Many Hindus have tulsi plants growing in front of or near their home, often in special pots or special small masonry structures. Traditionally, Tulsi is planted in the center of the central courtyard of Hindu houses. The plant is cultivated for religious and medicinal purposes, and for its essential oil. It is widely known across South Asia as a medicinal plant and a herbal tea, commonly used in Ayurveda.

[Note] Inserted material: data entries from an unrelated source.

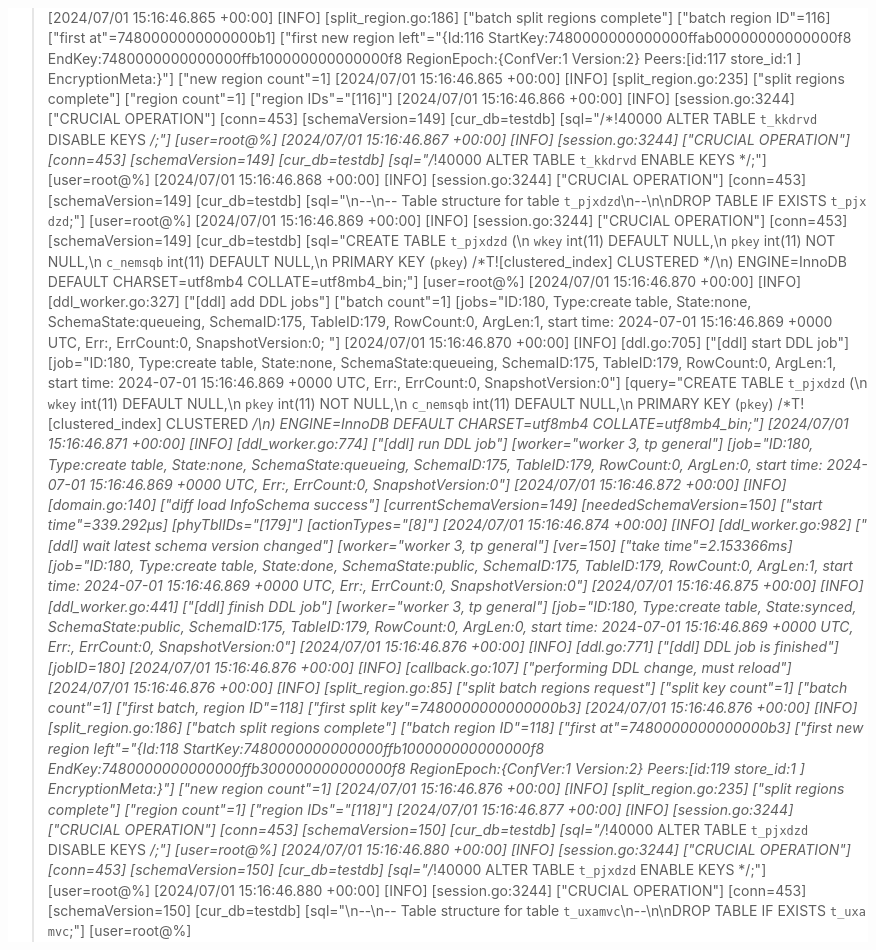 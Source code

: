    > [2024/07/01 15:16:46.865 +00:00] [INFO] [split_region.go:186] ["batch split regions complete"] ["batch region ID"=116] ["first at"=7480000000000000b1] ["first new region left"="{Id:116 StartKey:7480000000000000ffab00000000000000f8 EndKey:7480000000000000ffb100000000000000f8 RegionEpoch:{ConfVer:1 Version:2} Peers:[id:117 store_id:1 ] EncryptionMeta:<nil>}"] ["new region count"=1]
   > [2024/07/01 15:16:46.865 +00:00] [INFO] [split_region.go:235] ["split regions complete"] ["region count"=1] ["region IDs"="[116]"]
   > [2024/07/01 15:16:46.866 +00:00] [INFO] [session.go:3244] ["CRUCIAL OPERATION"] [conn=453] [schemaVersion=149] [cur_db=testdb] [sql="/*!40000 ALTER TABLE `t_kkdrvd` DISABLE KEYS */;"] [user=root@%]
   > [2024/07/01 15:16:46.867 +00:00] [INFO] [session.go:3244] ["CRUCIAL OPERATION"] [conn=453] [schemaVersion=149] [cur_db=testdb] [sql="/*!40000 ALTER TABLE `t_kkdrvd` ENABLE KEYS */;"] [user=root@%]
   > [2024/07/01 15:16:46.868 +00:00] [INFO] [session.go:3244] ["CRUCIAL OPERATION"] [conn=453] [schemaVersion=149] [cur_db=testdb] [sql="\n--\n-- Table structure for table `t_pjxdzd`\n--\n\nDROP TABLE IF EXISTS `t_pjxdzd`;"] [user=root@%]
   > [2024/07/01 15:16:46.869 +00:00] [INFO] [session.go:3244] ["CRUCIAL OPERATION"] [conn=453] [schemaVersion=149] [cur_db=testdb] [sql="CREATE TABLE `t_pjxdzd` (\n  `wkey` int(11) DEFAULT NULL,\n  `pkey` int(11) NOT NULL,\n  `c_nemsqb` int(11) DEFAULT NULL,\n  PRIMARY KEY (`pkey`) /*T![clustered_index] CLUSTERED */\n) ENGINE=InnoDB DEFAULT CHARSET=utf8mb4 COLLATE=utf8mb4_bin;"] [user=root@%]
   > [2024/07/01 15:16:46.870 +00:00] [INFO] [ddl_worker.go:327] ["[ddl] add DDL jobs"] ["batch count"=1] [jobs="ID:180, Type:create table, State:none, SchemaState:queueing, SchemaID:175, TableID:179, RowCount:0, ArgLen:1, start time: 2024-07-01 15:16:46.869 +0000 UTC, Err:<nil>, ErrCount:0, SnapshotVersion:0; "]
   > [2024/07/01 15:16:46.870 +00:00] [INFO] [ddl.go:705] ["[ddl] start DDL job"] [job="ID:180, Type:create table, State:none, SchemaState:queueing, SchemaID:175, TableID:179, RowCount:0, ArgLen:1, start time: 2024-07-01 15:16:46.869 +0000 UTC, Err:<nil>, ErrCount:0, SnapshotVersion:0"] [query="CREATE TABLE `t_pjxdzd` (\n  `wkey` int(11) DEFAULT NULL,\n  `pkey` int(11) NOT NULL,\n  `c_nemsqb` int(11) DEFAULT NULL,\n  PRIMARY KEY (`pkey`) /*T![clustered_index] CLUSTERED */\n) ENGINE=InnoDB DEFAULT CHARSET=utf8mb4 COLLATE=utf8mb4_bin;"]
   > [2024/07/01 15:16:46.871 +00:00] [INFO] [ddl_worker.go:774] ["[ddl] run DDL job"] [worker="worker 3, tp general"] [job="ID:180, Type:create table, State:none, SchemaState:queueing, SchemaID:175, TableID:179, RowCount:0, ArgLen:0, start time: 2024-07-01 15:16:46.869 +0000 UTC, Err:<nil>, ErrCount:0, SnapshotVersion:0"]
   > [2024/07/01 15:16:46.872 +00:00] [INFO] [domain.go:140] ["diff load InfoSchema success"] [currentSchemaVersion=149] [neededSchemaVersion=150] ["start time"=339.292µs] [phyTblIDs="[179]"] [actionTypes="[8]"]
   > [2024/07/01 15:16:46.874 +00:00] [INFO] [ddl_worker.go:982] ["[ddl] wait latest schema version changed"] [worker="worker 3, tp general"] [ver=150] ["take time"=2.153366ms] [job="ID:180, Type:create table, State:done, SchemaState:public, SchemaID:175, TableID:179, RowCount:0, ArgLen:1, start time: 2024-07-01 15:16:46.869 +0000 UTC, Err:<nil>, ErrCount:0, SnapshotVersion:0"]
   > [2024/07/01 15:16:46.875 +00:00] [INFO] [ddl_worker.go:441] ["[ddl] finish DDL job"] [worker="worker 3, tp general"] [job="ID:180, Type:create table, State:synced, SchemaState:public, SchemaID:175, TableID:179, RowCount:0, ArgLen:0, start time: 2024-07-01 15:16:46.869 +0000 UTC, Err:<nil>, ErrCount:0, SnapshotVersion:0"]
   > [2024/07/01 15:16:46.876 +00:00] [INFO] [ddl.go:771] ["[ddl] DDL job is finished"] [jobID=180]
   > [2024/07/01 15:16:46.876 +00:00] [INFO] [callback.go:107] ["performing DDL change, must reload"]
   > [2024/07/01 15:16:46.876 +00:00] [INFO] [split_region.go:85] ["split batch regions request"] ["split key count"=1] ["batch count"=1] ["first batch, region ID"=118] ["first split key"=7480000000000000b3]
   > [2024/07/01 15:16:46.876 +00:00] [INFO] [split_region.go:186] ["batch split regions complete"] ["batch region ID"=118] ["first at"=7480000000000000b3] ["first new region left"="{Id:118 StartKey:7480000000000000ffb100000000000000f8 EndKey:7480000000000000ffb300000000000000f8 RegionEpoch:{ConfVer:1 Version:2} Peers:[id:119 store_id:1 ] EncryptionMeta:<nil>}"] ["new region count"=1]
   > [2024/07/01 15:16:46.876 +00:00] [INFO] [split_region.go:235] ["split regions complete"] ["region count"=1] ["region IDs"="[118]"]
   > [2024/07/01 15:16:46.877 +00:00] [INFO] [session.go:3244] ["CRUCIAL OPERATION"] [conn=453] [schemaVersion=150] [cur_db=testdb] [sql="/*!40000 ALTER TABLE `t_pjxdzd` DISABLE KEYS */;"] [user=root@%]
   > [2024/07/01 15:16:46.880 +00:00] [INFO] [session.go:3244] ["CRUCIAL OPERATION"] [conn=453] [schemaVersion=150] [cur_db=testdb] [sql="/*!40000 ALTER TABLE `t_pjxdzd` ENABLE KEYS */;"] [user=root@%]
   > [2024/07/01 15:16:46.880 +00:00] [INFO] [session.go:3244] ["CRUCIAL OPERATION"] [conn=453] [schemaVersion=150] [cur_db=testdb] [sql="\n--\n-- Table structure for table `t_uxamvc`\n--\n\nDROP TABLE IF EXISTS `t_uxamvc`;"] [user=root@%]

Tulsi has been used for thousands of years in Ayurveda for its diverse healing properties. It is mentioned in the Charaka Samhita, an ancient Ayurvedic text. Tulsi is considered to be an adaptogen, balancing different processes in the body, and helpful for adapting to stress.
Marked by its strong aroma and astringent taste, it is regarded in Ayurveda as a kind of "elixir of life" and believed to promote longevity. It is an elixir for cough; the leaves when chewed after meals acts as a digestive, and when taken before and after cold water bath controls temperature in the stomach and prevents cold. If sprinkled over cooked food in stored water, tulsi leaves prevent bacterial growth.
|Common Name||Ajaka,Baranda, Basilic Indien,Brinda,Kala Tulsi, Kemangen, Krishna Tulasi, Tulsa, Manjari,Parnasa, Patrapuspha,Shyama Tulsi, Sri Tulasi, Suvasa Tulasi and Tulsi Patra.|
|Maximum Reachable Height||1.50 to 2 feet|
|Bloom Time||Throughout Year.Preferably early summer and late spring.|
|Difficulty Level||Easy to grow|
plant care may require a bit of effort, but the results are well worth the work. Not all plants are fragrant, but the most common and hardy do produce a sweet, carrying fragrance. Common is a vine and has larger glossy green leaves than Royal. Both can survive in temperate climates if they are planted in a sheltered area.
|Temperature||36-40 degrees C|
|Fertilizer||Apply any organic fertilizer|
As a seasoning herb in many vegetable and meat dishes, or as a key ingredient of pesto and other condiments.